The merged data once validated may be utilized in a variety of applications, including data analytics (138), artificial intelligence (AI) model training (140), and/or model diagnosis/evaluation (142). For example, the synthetic dataset may be used as training data in a machine learning model to make predictions, which is described in greater detail in the examples provided below. Using the enriched synthetic data in the machine learning model may allow the model to make more meaningful and/or accurate predictions. In another embodiment, the synthetic data may be analyzed to identify one or more inquiring entities (e.g., individual customers, customer segments, etc.) in the core dataset for a given product and/or service. Additionally, synthetic data may be applied in various industries to improve and scale AI use cases.
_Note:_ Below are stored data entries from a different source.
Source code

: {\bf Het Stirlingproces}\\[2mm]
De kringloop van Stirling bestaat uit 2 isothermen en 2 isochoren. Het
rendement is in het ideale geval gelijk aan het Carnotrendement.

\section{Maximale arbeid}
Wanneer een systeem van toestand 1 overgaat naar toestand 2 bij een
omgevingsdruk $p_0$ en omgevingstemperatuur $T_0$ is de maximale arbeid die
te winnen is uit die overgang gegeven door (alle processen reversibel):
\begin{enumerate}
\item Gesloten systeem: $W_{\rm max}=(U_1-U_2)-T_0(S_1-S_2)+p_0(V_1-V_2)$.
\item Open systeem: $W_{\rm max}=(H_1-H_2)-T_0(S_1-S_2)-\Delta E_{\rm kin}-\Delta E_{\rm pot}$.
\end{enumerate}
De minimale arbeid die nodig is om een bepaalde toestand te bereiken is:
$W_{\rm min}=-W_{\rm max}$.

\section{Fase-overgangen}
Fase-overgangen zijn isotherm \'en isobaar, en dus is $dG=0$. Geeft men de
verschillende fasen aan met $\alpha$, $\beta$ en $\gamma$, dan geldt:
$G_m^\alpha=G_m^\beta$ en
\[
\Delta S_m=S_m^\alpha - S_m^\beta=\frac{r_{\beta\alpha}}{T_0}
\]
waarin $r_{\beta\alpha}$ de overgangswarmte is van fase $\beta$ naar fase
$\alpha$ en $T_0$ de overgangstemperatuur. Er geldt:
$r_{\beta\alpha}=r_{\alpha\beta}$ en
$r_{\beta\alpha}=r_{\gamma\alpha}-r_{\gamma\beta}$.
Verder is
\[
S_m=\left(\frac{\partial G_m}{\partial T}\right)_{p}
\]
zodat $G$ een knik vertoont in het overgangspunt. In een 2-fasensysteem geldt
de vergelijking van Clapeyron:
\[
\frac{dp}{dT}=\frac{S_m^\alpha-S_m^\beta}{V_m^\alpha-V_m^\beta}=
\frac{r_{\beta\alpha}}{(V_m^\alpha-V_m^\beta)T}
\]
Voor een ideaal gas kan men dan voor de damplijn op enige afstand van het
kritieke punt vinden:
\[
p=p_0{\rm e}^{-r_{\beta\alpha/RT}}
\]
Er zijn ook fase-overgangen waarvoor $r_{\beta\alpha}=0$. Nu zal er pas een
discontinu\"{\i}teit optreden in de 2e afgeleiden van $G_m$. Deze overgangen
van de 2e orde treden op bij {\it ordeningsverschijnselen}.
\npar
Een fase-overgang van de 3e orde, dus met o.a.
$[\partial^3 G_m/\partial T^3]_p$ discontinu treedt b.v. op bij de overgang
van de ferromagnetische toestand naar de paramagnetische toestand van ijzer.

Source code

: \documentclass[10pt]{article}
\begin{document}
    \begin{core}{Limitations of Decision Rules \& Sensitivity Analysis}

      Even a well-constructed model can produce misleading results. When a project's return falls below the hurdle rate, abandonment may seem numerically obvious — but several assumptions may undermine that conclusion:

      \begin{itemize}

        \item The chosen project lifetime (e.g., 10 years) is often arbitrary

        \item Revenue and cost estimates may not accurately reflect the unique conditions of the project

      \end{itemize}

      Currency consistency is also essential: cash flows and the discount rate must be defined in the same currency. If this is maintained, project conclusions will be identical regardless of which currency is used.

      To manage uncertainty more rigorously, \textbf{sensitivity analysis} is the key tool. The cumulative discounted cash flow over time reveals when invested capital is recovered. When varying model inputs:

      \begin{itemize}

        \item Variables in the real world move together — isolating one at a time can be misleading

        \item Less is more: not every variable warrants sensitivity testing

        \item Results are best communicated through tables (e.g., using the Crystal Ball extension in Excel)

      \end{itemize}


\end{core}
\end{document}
Example Use Cases of the Digital Twin-Based Merging Algorithm

The merging algorithm will now be described by way of example applications of the model. In one example application of the digital-twin based merging algorithm, a user may be interested in determining a relationship between health behaviors, their motivators and barriers, demographics, and health conditions. For example, a user may possess a proprietary dataset comprising health behaviors, motivators, and barriers describing a given population. The attributes may include one or more of fruit, vegetable, and soda consumption, alcohol and tobacco use, and exercise habits, preferred contact frequency by a healthy-living program through different channels (e.g., social media platforms, email, text message), motivators to change health habits (e.g., goal-setting, dieting, etc.), importance of different activities on health, barriers to managing health, etc. The proprietary dataset may also comprise limited demographic and/or health condition data, such as age, gender, ethnicity, employment, etc.

One or more publicly available datasets comprising at least demographic and health condition data may be identified, which may be from different sources and related to different populations. For example, a dataset comprising attributes such as risk and/or presence of one or more diseases and health conditions (e.g., stroke, cancer, asthma, arthritis, Alzheimer's disease, chronic kidney disease (CKD), cardiovascular disease (CVD), chronic obstructive pulmonary disorder (COPD), etc.) and demographics (e.g., age, gender, language spoken, race, education level, income status, geographic location, etc.) may be accessed. The core dataset may be identified as the dataset comprising a majority of the attributes of interest (e.g., the health behaviors attributes), and the additional dataset may be identified as that with the majority of demographics and health condition information.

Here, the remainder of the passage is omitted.